(Source texts of formatted documents)

+++++

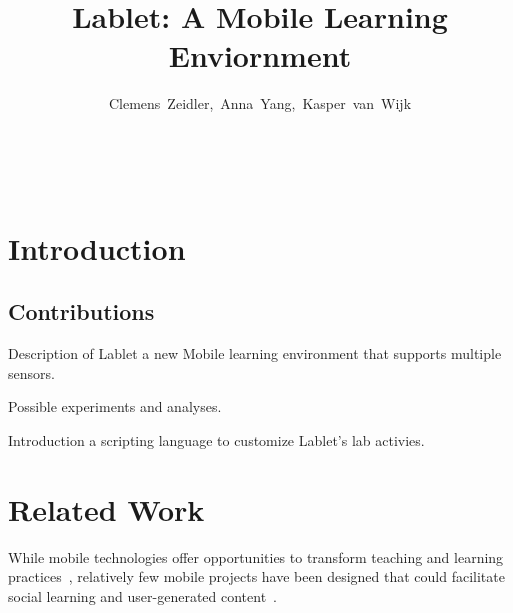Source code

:\documentclass{sigchi}
\begin{document}
\title{Lablet: A Mobile Learning Enviornment}


\author{
	\alignauthor \mbox{Clemens Zeidler, Anna Yang, Kasper van Wijk}\\
		\\
		\\
		\\
}

\maketitle


\begin{abstract}
\end{abstract}





\section{Introduction}

\subsection{Contributions}

\begin{itemize*}
\item Description of Lablet a new Mobile learning environment that supports multiple sensors.
\item Possible experiments and analyses.
\item Introduction a scripting language to customize Lablet's lab activies.
\end{itemize*}


\section{Related Work}
While mobile technologies offer opportunities to transform teaching and learning practices~\cite{karnad2014trends, Kukulska2010}, relatively few mobile projects have been designed that could facilitate social learning and user-generated content~\cite{Frohberg2009}.
\end{document}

+++++

INSTRUCTIONS TO FOLLOW: Show all lines above that contain "Introduction".

SOLVED PROBLEM:
\section{Introduction}
\item Introduction a scripting language to customize Lablet's lab activies.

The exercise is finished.